U.S. Rep. Mac Thornberry, R-Clarendon, said Wednesday he wants to allow private Internet service providers like AT&T and Verizon to more closely monitor Internet traffic by sharing information.

“What we’re trying to do is free up some of the restrictions that prevent from sharing what they’re seeing with what others are seeing so you have even a bigger view of what’s happening,” Thornberry said at a luncheon with business owners at the Region 16 Service Center, 5800 S. Bell St., where AT&T public policy director Pat Foster as well spoke.

Thornberry is heading a congressional task force to address looming national cybersecurity concerns. Just in case to allowing Internet providers to share information, the task force as well recommended Congress consider extending tax credits and providing other voluntary incentives for Internet providers to bolster security measures. He said he considers cybersecurity a top concern for U.S. officials.

Top concern

Thornberry said many senior military officials have said cybersecurity is a top concern. Another major concern is hackers stealing proprietary information from U.S. businesses, he said.

“We’ve had small businesses tell us that they have had their computers hacked and at that time a few months later the … product based on their blueprints or whatever formula that had been stolen started showing up on our shores made in China,” he said.

The Internet

“Any time you’re talking about the Internet, you get concerned about privacy, the government watching what you do in short forth,” he said.

“Part of our recommendations are if we can empower the AT&Ts of the world to even do more to protect their networks, at that time that is a whole lot better and politically acceptable, if you will, than to have the government do it.”

Worldwide advances in mobile computing and cloud research present new opportunities for digital crime and terrorism, Foster warned.

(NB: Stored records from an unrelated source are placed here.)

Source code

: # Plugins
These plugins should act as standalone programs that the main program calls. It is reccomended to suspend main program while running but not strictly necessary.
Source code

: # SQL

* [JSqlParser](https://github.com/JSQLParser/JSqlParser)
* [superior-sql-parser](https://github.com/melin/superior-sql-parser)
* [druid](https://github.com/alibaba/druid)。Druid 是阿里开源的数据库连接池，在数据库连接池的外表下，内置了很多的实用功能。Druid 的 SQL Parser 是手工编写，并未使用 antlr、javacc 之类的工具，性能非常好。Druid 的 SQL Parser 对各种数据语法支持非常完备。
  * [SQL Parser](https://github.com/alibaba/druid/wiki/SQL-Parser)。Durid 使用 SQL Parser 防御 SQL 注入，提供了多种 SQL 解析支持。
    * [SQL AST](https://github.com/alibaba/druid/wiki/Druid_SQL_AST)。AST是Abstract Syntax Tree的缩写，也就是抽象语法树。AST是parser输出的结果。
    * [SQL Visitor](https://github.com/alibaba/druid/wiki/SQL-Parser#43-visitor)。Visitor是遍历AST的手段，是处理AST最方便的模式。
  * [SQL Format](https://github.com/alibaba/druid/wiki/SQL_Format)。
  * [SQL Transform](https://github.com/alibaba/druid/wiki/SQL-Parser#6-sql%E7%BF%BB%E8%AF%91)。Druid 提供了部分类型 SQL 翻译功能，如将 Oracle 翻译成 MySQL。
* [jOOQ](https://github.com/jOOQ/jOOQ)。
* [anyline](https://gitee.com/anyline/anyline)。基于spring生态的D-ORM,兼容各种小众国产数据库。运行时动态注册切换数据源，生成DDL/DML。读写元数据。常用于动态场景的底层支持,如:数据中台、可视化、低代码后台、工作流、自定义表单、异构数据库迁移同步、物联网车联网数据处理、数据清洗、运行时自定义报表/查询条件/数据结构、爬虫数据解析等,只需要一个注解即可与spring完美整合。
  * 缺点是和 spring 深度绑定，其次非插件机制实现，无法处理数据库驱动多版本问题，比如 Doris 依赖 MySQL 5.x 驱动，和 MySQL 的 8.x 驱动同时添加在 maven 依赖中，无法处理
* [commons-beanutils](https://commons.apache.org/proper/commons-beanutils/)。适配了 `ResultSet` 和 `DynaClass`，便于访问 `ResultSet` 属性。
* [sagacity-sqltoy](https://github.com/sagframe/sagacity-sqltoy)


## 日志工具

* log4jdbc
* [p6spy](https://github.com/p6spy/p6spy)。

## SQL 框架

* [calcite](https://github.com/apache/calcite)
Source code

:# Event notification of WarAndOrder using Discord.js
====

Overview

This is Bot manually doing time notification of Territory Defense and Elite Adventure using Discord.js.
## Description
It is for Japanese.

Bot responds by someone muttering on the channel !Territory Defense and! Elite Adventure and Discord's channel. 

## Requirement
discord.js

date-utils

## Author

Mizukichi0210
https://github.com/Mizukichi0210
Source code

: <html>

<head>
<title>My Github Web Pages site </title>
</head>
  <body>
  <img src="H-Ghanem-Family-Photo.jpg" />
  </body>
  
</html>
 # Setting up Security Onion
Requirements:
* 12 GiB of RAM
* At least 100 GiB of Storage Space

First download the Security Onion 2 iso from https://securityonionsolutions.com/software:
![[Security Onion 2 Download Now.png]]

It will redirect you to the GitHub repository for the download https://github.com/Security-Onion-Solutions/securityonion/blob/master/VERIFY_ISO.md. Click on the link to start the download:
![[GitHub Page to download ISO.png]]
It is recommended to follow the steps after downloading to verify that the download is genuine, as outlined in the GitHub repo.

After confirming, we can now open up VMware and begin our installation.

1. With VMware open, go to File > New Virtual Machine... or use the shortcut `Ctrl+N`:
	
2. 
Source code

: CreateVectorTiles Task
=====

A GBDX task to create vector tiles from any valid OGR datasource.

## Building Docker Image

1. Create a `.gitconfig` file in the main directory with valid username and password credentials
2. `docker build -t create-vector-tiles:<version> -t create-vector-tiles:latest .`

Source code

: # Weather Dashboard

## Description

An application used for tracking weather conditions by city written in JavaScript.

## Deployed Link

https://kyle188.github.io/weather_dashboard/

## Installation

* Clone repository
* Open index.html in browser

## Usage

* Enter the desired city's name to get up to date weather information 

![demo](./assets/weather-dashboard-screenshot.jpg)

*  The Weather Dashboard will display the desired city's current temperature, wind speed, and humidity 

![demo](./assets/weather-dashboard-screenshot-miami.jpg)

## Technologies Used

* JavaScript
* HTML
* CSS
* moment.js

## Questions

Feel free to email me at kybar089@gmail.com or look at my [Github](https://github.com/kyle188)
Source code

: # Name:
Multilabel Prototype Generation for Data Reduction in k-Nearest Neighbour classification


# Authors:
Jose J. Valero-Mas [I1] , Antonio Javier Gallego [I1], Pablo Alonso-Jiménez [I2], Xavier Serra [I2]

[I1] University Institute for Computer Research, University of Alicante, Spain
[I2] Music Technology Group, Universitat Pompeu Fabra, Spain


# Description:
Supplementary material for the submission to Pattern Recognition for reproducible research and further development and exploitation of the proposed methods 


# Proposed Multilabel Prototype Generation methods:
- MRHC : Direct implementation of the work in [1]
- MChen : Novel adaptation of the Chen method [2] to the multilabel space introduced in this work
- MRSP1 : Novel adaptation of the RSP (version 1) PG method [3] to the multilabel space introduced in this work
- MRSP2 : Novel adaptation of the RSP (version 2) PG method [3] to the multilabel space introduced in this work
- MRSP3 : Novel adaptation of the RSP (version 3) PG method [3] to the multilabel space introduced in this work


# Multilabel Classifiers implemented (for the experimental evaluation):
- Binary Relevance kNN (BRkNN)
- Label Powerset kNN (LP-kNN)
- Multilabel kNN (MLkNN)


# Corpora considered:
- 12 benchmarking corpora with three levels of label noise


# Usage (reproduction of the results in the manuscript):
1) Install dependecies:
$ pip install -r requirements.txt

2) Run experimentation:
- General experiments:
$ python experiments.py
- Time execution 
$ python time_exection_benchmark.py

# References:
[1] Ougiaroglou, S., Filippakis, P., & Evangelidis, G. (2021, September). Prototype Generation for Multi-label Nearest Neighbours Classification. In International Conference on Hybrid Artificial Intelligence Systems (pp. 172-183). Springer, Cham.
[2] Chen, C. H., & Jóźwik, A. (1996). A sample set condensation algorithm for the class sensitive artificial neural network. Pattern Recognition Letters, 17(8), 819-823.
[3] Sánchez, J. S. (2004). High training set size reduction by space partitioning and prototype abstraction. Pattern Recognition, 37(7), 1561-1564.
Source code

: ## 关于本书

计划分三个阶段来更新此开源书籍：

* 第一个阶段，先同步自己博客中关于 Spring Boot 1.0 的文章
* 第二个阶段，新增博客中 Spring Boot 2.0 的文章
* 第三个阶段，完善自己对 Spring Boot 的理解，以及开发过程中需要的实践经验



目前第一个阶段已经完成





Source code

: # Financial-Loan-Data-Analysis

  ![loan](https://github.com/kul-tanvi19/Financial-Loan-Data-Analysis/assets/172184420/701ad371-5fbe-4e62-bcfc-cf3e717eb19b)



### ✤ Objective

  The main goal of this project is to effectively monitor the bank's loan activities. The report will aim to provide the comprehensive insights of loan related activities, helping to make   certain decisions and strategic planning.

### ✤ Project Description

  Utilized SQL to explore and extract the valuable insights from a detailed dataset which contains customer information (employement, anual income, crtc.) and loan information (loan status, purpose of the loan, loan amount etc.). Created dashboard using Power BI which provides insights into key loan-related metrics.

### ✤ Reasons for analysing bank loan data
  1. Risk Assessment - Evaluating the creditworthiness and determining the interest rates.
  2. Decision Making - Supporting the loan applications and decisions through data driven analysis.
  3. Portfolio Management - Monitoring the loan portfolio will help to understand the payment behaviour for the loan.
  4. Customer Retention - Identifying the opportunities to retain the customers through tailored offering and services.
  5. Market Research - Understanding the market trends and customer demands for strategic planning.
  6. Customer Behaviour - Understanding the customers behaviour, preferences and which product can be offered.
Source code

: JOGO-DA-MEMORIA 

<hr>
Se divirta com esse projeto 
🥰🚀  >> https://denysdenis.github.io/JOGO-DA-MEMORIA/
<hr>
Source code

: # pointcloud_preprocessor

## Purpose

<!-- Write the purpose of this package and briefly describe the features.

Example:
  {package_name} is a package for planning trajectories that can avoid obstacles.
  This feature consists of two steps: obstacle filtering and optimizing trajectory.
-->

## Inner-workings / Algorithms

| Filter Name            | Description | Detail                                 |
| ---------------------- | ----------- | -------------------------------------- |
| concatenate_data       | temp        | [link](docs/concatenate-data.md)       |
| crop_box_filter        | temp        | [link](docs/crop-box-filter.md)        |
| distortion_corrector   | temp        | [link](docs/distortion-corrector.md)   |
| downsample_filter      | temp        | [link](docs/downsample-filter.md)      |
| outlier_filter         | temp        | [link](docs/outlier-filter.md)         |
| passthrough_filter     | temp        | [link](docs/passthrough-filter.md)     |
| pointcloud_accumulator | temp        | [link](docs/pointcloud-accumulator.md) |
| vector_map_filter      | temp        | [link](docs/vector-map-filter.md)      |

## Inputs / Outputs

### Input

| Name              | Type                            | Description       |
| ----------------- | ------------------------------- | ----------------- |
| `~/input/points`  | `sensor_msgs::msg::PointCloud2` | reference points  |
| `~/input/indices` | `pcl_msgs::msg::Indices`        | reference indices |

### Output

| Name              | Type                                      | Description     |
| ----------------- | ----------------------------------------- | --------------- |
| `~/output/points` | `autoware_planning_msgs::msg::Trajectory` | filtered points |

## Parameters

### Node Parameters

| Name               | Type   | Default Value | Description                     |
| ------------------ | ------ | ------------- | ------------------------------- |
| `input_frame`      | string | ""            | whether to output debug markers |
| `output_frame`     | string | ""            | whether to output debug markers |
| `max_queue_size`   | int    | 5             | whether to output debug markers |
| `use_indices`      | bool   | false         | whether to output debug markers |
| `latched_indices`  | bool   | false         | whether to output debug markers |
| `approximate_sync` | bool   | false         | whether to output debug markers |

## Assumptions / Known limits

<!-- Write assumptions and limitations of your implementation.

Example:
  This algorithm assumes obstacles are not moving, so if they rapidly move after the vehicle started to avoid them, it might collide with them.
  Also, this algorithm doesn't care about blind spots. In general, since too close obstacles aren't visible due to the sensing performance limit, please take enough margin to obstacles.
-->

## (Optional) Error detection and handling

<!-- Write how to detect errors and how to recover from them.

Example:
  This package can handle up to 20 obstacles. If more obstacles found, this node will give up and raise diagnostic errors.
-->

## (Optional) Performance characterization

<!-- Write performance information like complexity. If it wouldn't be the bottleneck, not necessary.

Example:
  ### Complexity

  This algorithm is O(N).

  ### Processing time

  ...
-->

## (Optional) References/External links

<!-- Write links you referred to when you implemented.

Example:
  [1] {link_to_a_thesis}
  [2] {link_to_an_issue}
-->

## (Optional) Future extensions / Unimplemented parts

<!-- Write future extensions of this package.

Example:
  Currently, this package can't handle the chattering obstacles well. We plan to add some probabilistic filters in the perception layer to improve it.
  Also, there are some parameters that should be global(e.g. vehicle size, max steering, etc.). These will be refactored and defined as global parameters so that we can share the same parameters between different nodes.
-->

Online identity theft, malware attacks and other forms of online crime and vandalism all threaten individuals, businesses and governments, nevertheless of highest concern are botnets — a network of robots, or “bots,” in which hackers “infect a large number of computers to form a network from which they can launch a coordinated attack,” Foster said.

To immunize computers and networks from hackers, individual users, software programmers and providers must all take measures to protect their data, he said.

“We operate a cutting-edge network with great capabilities to deal with cyber threats, and we employ a number of techniques to secure our infrastructure,” he said.

Cyber attack

“Initial indications were that this could be a cyber attack,” he said, “however we quickly realized that it was being caused by CNN’s use of UDP to shoot video of the ceremony over the Internet along with all of the people that were in attendance in the crowd taking pictures and emailing them to their friends at home.”